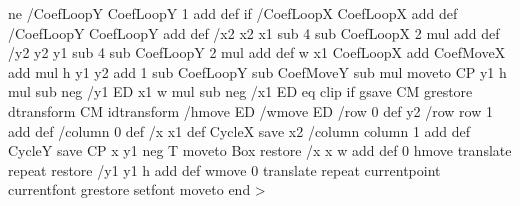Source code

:    \psk@fillsepy{} ne {/CoefLoopY CoefLoopY 1 add def} if
    /CoefLoopX CoefLoopX \psk@fillloopaddx\space add def
    /CoefLoopY CoefLoopY \psk@fillloopaddy\space add def
    /x2 x2 x1 sub 4 sub CoefLoopX 2 mul add def
    /y2 y2 y1 sub 4 sub CoefLoopY 2 mul add def
    w x1 CoefLoopX add CoefMoveX add mul
      h y1 y2 add 1 sub CoefLoopY sub CoefMoveY sub mul moveto
    CP 
    y1 h mul sub neg /y1 ED
    x1 w mul sub neg /x1 ED
     eq {clip} if
    \psk@fillmovex\space \psk@fillmovey
    gsave \tx@STV CM grestore 
    dtransform CM idtransform
    /hmove ED /wmove ED
    /row 0 def
    y2 {
       /row row 1 add def
       /column 0 def
       /x x1 def
       CycleX
       save
       x2 {
          /column column 1 add def
          CycleY
          save CP x y1 
          \ifPSTlualatex neg \fi
          T moveto Box restore
          /x x w add def
          0 hmove translate
          } repeat
       restore
       /y1 y1 h add def
       wmove 0 translate
    } repeat
    currentpoint 
    currentfont 
    grestore 
    setfont 
    moveto
    \ifPSTlualatex end \fi
  >
\fi %

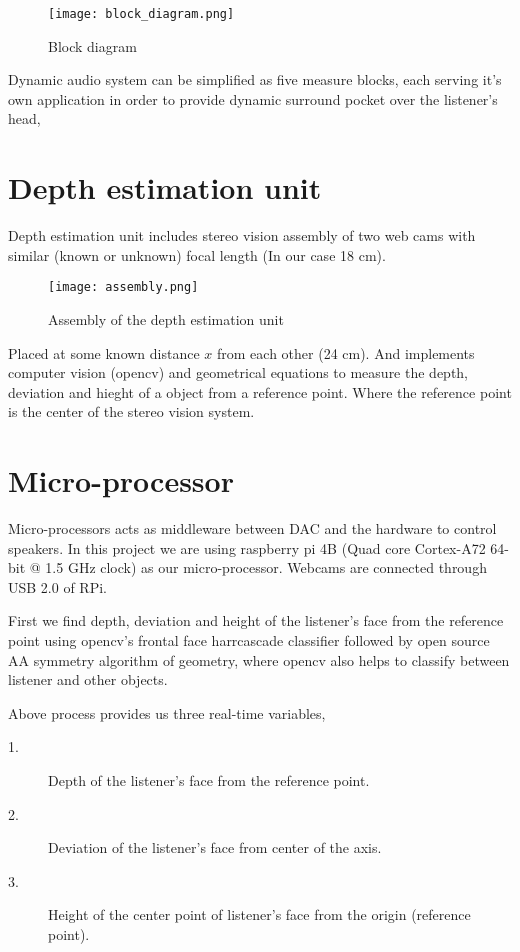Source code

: \documentclass[../../../patent_v1.tex]{subfiles}
\begin{document}
\begin{figure*}
    \texttt{[image: block\_diagram.png]}
    \caption{Block diagram}
\end{figure*}

\FloatBarrier

Dynamic audio system can be simplified as five measure blocks, each serving it's
own application in order to provide dynamic surround pocket over the listener's
head,

\section{Depth estimation unit}

Depth estimation unit includes stereo vision assembly of two web cams with similar 
(known or unknown) focal length (In our case 18 cm).

\begin{figure}[h]
    \texttt{[image: assembly.png]}
    \caption{Assembly of the depth estimation unit}
\end{figure}

Placed at some known distance \(x \) from each other (24 cm). And implements
computer vision (opencv) and geometrical equations to measure the depth, deviation 
and hieght of a object from a reference point. Where the reference point is the 
center of the stereo vision system.  

\section{Micro-processor}

Micro-processors acts as middleware between DAC and the hardware to control speakers.
In this project we are using raspberry pi 4B (Quad core Cortex-A72 64-bit @ 1.5 GHz clock) 
as our micro-processor. Webcams are connected through USB 2.0 of RPi.

First we find depth, deviation and height of the listener's face from the reference point
using opencv's frontal face harrcascade classifier followed by open source AA symmetry 
algorithm of geometry, where opencv also helps to classify between listener and other objects. 

Above process provides us three real-time variables,

\begin{description}
    \item[1.]Depth of the listener's face from the reference point.
    \item[2.]Deviation of the listener's face from center of the axis.
    \item[3.]Height of the center point of listener's face from the origin (reference point).  
\end{description}
\end{document}
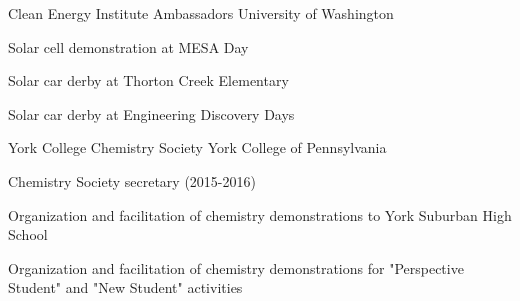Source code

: 

\begin{cventries}

\cventry
  {}
  {Clean Energy Institute Ambassadors} %
  {University of Washington} %
  {}
  {
    \begin{cvitems}
      \item{Solar cell demonstration at MESA Day}
      \item{Solar car derby at Thorton Creek Elementary}
      \item{Solar car derby at Engineering Discovery Days}
    \end{cvitems}
  }


\cventry
  {}
  {York College Chemistry Society} %
  {York College of Pennsylvania} %
  {}
  {
    \begin{cvitems}
      \item{Chemistry Society secretary (2015-2016)}
      \item{Organization and facilitation of chemistry demonstrations to York Suburban High School}
      \item{Organization and facilitation of chemistry demonstrations for "Perspective Student" and "New Student" activities}
    \end{cvitems}
  }



\end{cventries}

————

» **Task requirements**
Return every line holding the word "known" from the records.

» **Answer area**
(known or unknown) focal length (In our case 18 cm).
Placed at some known distance \(x \) from each other (24 cm). And implements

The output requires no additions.